[Opening Recorded information section]
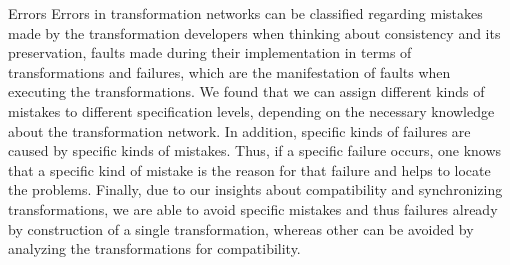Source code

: \begin{insight}{Errors}
    Errors in transformation networks can be classified regarding mistakes made by the transformation developers when thinking about consistency and its preservation, faults made during their implementation in terms of transformations and failures, which are the manifestation of faults when executing the transformations.
    We found that we can assign different kinds of mistakes to different specification levels, depending on the necessary knowledge about the transformation network.
    In addition, specific kinds of failures are caused by specific kinds of mistakes.
    Thus, if a specific failure occurs, one knows that a specific kind of mistake is the reason for that failure and helps to locate the problems.
    Finally, due to our insights about compatibility and synchronizing transformations, we are able to avoid specific mistakes and thus failures already by construction of a single transformation, whereas other can be avoided by analyzing the transformations for compatibility.
\end{insight}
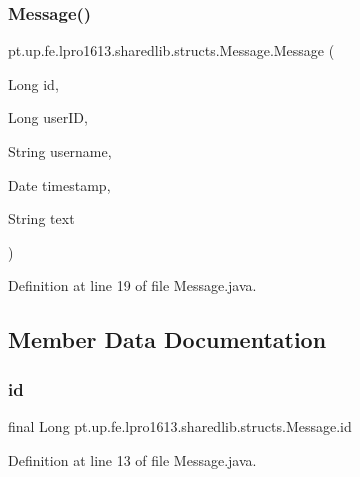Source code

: \subsubsection{\texorpdfstring{Message()}{Message()}}
{\footnotesize\ttfamily pt.\+up.\+fe.\+lpro1613.\+sharedlib.\+structs.\+Message.\+Message (\begin{DoxyParamCaption}\item[{Long}]{id,  }\item[{Long}]{user\+ID,  }\item[{String}]{username,  }\item[{Date}]{timestamp,  }\item[{String}]{text }\end{DoxyParamCaption})}



Definition at line 19 of file Message.\+java.



\subsection{Member Data Documentation}
\hypertarget{classpt_1_1up_1_1fe_1_1lpro1613_1_1sharedlib_1_1structs_1_1_message_a4a07e278bc5c3189bc9bea184f64f30f}{}\label{classpt_1_1up_1_1fe_1_1lpro1613_1_1sharedlib_1_1structs_1_1_message_a4a07e278bc5c3189bc9bea184f64f30f} 
\subsubsection{\texorpdfstring{id}{id}}
{\footnotesize\ttfamily final Long pt.\+up.\+fe.\+lpro1613.\+sharedlib.\+structs.\+Message.\+id}



Definition at line 13 of file Message.\+java.

\hypertarget{classpt_1_1up_1_1fe_1_1lpro1613_1_1sharedlib_1_1structs_1_1_message_a34a1763aeacd9c6d6c6e80463af8ed3c}{}\label{classpt_1_1up_1_1fe_1_1lpro1613_1_1sharedlib_1_1structs_1_1_message_a34a1763aeacd9c6d6c6e80463af8ed3c}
[Closing Recorded information section]
→ **Exercise brief**
When you reach the line containing "We found that" in the data above, start copying exactly, and stop after the line containing "Thus, if a specific".

→ **Written reply**
    We found that we can assign different kinds of mistakes to different specification levels, depending on the necessary knowledge about the transformation network.
    In addition, specific kinds of failures are caused by specific kinds of mistakes.
    Thus, if a specific failure occurs, one knows that a specific kind of mistake is the reason for that failure and helps to locate the problems.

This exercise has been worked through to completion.